- Opening Delimiter -
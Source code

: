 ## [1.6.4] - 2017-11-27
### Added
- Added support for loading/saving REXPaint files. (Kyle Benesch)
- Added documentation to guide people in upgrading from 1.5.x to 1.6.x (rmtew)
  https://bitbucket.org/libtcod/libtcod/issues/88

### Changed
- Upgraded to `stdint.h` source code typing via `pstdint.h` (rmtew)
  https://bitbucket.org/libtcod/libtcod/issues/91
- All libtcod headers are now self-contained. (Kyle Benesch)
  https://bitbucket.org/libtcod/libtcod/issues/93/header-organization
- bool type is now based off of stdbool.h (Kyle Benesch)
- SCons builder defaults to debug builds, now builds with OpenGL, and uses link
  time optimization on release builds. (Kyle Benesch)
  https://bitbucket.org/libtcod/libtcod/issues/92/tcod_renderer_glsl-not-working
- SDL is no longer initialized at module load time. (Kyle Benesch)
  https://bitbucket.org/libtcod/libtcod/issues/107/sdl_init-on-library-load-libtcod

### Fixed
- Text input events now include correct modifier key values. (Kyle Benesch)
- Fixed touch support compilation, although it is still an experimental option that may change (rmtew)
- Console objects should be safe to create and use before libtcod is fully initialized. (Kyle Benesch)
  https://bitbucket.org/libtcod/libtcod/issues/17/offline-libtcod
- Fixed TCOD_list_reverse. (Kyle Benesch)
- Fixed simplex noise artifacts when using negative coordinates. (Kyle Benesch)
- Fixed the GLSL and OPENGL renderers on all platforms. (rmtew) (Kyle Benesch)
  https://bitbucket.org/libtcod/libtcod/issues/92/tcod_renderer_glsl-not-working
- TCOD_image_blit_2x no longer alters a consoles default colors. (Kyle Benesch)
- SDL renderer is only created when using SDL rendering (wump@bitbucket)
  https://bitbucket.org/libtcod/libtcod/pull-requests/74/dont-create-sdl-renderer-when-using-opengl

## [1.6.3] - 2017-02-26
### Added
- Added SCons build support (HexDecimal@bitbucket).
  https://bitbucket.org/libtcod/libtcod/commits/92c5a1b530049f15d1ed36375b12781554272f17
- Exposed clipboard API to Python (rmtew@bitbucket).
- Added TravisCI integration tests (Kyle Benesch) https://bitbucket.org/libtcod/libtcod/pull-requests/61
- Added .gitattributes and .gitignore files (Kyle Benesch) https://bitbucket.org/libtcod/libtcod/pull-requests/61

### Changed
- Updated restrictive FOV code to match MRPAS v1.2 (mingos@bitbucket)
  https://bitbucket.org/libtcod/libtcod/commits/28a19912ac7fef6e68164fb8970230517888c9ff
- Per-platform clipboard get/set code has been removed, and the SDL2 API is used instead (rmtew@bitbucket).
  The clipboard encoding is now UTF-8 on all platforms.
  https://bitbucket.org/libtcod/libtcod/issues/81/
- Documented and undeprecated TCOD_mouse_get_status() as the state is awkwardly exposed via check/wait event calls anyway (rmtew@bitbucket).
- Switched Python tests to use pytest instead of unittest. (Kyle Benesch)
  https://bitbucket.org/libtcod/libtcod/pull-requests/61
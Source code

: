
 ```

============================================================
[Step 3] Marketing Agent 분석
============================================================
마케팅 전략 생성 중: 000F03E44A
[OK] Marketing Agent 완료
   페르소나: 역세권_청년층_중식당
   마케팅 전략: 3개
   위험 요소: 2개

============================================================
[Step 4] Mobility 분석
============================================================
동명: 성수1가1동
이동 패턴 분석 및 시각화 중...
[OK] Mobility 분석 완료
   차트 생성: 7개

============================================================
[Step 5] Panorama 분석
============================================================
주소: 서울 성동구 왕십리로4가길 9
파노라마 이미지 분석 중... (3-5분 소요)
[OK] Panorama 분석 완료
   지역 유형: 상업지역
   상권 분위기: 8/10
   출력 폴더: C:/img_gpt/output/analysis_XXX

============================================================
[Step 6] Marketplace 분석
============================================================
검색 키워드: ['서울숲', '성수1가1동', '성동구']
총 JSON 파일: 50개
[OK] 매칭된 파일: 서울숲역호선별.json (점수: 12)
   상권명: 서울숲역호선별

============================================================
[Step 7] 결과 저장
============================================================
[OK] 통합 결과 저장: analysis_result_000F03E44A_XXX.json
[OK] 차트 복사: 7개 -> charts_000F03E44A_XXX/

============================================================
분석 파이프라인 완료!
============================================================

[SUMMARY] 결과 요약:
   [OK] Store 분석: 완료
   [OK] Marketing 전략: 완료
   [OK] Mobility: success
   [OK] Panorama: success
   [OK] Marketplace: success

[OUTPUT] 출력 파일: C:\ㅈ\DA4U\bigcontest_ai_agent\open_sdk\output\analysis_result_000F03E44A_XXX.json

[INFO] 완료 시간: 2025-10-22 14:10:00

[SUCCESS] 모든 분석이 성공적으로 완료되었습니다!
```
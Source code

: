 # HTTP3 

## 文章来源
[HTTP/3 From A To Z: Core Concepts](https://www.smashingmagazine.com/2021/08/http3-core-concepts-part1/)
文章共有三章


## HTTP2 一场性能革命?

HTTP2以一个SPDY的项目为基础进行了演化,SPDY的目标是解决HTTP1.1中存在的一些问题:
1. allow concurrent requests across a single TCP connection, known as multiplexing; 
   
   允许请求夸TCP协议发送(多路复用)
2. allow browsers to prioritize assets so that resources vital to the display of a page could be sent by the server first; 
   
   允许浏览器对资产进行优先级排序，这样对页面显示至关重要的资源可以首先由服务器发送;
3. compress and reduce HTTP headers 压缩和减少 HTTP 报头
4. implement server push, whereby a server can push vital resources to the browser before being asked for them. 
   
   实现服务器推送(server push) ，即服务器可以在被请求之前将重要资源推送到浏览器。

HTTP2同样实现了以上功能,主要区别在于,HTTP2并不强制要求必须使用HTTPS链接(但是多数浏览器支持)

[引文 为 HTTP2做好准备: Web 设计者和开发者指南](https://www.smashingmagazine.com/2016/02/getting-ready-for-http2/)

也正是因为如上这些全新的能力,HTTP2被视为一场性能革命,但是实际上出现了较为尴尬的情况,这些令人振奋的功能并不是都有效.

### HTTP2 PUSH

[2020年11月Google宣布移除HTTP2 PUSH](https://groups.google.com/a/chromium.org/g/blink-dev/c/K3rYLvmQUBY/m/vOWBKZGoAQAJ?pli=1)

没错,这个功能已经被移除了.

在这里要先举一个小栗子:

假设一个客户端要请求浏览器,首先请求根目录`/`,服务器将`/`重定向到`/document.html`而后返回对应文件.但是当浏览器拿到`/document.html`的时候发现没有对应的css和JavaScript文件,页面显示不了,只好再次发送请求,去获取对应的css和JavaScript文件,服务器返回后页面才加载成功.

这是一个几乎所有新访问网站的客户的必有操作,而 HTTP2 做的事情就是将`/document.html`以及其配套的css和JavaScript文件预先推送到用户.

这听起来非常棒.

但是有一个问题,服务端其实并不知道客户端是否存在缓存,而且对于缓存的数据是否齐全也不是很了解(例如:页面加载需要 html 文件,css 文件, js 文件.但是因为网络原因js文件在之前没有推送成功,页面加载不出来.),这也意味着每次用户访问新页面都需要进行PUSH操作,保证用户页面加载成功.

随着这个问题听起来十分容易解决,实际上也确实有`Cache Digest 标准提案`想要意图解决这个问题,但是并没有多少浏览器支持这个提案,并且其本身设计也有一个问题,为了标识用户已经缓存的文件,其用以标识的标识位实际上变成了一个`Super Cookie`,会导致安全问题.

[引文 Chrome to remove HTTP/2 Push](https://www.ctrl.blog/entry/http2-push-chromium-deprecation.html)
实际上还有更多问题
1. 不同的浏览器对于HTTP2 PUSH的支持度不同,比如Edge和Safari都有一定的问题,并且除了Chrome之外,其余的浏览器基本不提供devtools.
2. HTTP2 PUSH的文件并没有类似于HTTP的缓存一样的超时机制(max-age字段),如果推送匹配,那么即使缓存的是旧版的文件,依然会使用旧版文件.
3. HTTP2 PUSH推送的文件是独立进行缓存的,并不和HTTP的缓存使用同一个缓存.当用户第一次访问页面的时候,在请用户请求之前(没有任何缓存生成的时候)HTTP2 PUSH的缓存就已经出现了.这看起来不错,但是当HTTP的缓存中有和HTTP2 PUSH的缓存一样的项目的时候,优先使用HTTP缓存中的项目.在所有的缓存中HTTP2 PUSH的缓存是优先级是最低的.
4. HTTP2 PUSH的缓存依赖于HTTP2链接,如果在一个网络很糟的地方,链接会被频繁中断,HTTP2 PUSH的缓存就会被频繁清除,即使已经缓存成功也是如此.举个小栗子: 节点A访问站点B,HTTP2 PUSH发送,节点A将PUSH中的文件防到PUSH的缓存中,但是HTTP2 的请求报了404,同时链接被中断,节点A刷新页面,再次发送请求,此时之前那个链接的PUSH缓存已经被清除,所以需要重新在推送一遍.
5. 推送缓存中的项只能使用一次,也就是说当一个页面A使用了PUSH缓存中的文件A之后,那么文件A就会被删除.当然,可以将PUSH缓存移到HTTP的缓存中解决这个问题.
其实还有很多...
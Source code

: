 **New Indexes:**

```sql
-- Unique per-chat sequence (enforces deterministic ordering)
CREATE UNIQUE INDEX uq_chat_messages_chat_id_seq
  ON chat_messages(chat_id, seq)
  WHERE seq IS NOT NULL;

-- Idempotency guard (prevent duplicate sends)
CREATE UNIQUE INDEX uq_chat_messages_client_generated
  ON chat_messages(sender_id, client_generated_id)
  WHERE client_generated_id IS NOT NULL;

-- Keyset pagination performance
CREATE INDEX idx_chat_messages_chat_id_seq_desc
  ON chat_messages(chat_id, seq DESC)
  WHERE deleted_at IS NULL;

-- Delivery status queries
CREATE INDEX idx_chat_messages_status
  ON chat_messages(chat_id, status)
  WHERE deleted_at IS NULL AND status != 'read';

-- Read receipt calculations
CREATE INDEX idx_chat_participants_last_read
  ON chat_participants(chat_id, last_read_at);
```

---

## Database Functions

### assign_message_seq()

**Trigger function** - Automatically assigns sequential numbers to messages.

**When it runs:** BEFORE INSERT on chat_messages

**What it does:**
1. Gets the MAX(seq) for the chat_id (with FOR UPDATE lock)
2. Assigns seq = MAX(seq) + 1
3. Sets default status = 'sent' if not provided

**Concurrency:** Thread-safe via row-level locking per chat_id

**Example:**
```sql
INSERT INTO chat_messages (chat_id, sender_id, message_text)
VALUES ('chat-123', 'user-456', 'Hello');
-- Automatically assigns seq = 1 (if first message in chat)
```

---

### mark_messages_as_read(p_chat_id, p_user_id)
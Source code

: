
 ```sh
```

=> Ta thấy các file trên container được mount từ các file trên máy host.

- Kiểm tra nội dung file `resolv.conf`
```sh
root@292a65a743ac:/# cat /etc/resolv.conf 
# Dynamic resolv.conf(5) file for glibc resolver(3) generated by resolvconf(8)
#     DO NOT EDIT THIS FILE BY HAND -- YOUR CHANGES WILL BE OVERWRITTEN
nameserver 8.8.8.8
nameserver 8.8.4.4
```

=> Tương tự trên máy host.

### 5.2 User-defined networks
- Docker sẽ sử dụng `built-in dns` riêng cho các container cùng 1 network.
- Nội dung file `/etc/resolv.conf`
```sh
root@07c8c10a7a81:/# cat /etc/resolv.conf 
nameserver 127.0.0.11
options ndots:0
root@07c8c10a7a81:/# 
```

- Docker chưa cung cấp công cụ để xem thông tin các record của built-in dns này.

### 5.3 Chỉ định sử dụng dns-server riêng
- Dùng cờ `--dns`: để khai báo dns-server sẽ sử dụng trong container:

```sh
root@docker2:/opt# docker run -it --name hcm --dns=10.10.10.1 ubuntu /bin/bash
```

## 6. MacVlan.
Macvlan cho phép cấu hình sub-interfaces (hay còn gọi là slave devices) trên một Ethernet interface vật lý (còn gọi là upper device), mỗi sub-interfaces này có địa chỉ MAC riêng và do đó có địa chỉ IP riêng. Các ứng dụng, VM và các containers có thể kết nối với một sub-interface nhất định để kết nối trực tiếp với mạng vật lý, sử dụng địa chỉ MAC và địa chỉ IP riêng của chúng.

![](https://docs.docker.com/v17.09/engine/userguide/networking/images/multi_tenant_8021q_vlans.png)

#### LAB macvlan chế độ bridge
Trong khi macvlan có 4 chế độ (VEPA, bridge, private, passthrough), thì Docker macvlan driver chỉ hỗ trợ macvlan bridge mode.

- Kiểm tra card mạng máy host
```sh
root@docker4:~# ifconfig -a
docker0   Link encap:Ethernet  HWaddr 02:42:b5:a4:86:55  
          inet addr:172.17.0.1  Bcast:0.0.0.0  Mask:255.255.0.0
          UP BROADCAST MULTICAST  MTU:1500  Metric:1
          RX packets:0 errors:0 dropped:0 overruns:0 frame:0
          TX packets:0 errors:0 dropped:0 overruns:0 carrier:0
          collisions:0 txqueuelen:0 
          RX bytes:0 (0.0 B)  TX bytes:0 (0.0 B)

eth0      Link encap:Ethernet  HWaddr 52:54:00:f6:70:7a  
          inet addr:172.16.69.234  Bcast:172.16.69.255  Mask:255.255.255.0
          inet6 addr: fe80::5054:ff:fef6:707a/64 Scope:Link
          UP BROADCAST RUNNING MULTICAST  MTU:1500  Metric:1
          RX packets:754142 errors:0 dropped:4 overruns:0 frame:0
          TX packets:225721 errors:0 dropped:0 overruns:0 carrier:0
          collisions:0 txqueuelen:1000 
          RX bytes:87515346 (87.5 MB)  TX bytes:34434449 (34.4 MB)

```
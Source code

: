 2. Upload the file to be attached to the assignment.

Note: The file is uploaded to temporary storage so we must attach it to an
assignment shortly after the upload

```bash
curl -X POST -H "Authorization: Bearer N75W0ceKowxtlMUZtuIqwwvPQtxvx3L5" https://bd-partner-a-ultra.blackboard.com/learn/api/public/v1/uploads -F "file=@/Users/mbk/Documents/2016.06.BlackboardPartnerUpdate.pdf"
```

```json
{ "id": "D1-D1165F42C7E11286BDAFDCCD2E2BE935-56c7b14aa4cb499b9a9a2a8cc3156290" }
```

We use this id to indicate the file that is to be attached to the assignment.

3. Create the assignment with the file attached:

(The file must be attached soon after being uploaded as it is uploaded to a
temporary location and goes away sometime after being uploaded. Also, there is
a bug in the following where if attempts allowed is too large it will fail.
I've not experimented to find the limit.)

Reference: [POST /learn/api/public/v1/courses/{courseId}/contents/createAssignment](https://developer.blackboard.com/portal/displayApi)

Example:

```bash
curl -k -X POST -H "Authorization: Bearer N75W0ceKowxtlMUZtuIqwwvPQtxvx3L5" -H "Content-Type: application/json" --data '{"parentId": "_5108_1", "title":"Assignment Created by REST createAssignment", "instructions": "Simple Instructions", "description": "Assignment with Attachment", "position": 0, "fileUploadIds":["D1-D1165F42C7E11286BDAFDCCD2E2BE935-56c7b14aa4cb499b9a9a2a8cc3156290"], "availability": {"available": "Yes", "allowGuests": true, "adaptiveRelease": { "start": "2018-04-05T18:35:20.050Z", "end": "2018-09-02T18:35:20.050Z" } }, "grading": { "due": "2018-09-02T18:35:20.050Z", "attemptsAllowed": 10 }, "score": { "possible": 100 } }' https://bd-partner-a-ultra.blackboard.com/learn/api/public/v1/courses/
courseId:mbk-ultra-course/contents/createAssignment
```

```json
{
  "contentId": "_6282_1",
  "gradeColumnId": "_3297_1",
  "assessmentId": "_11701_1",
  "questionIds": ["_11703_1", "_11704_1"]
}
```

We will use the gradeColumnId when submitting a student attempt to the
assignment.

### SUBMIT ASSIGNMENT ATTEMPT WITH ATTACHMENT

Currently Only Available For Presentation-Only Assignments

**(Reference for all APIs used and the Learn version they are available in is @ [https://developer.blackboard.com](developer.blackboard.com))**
- Closing Delimiter -
**Exercise:**
Copy out each line of the records above that includes "Marketplace".

**Answer to the exercise:**
[Step 6] Marketplace 분석
   [OK] Marketplace: success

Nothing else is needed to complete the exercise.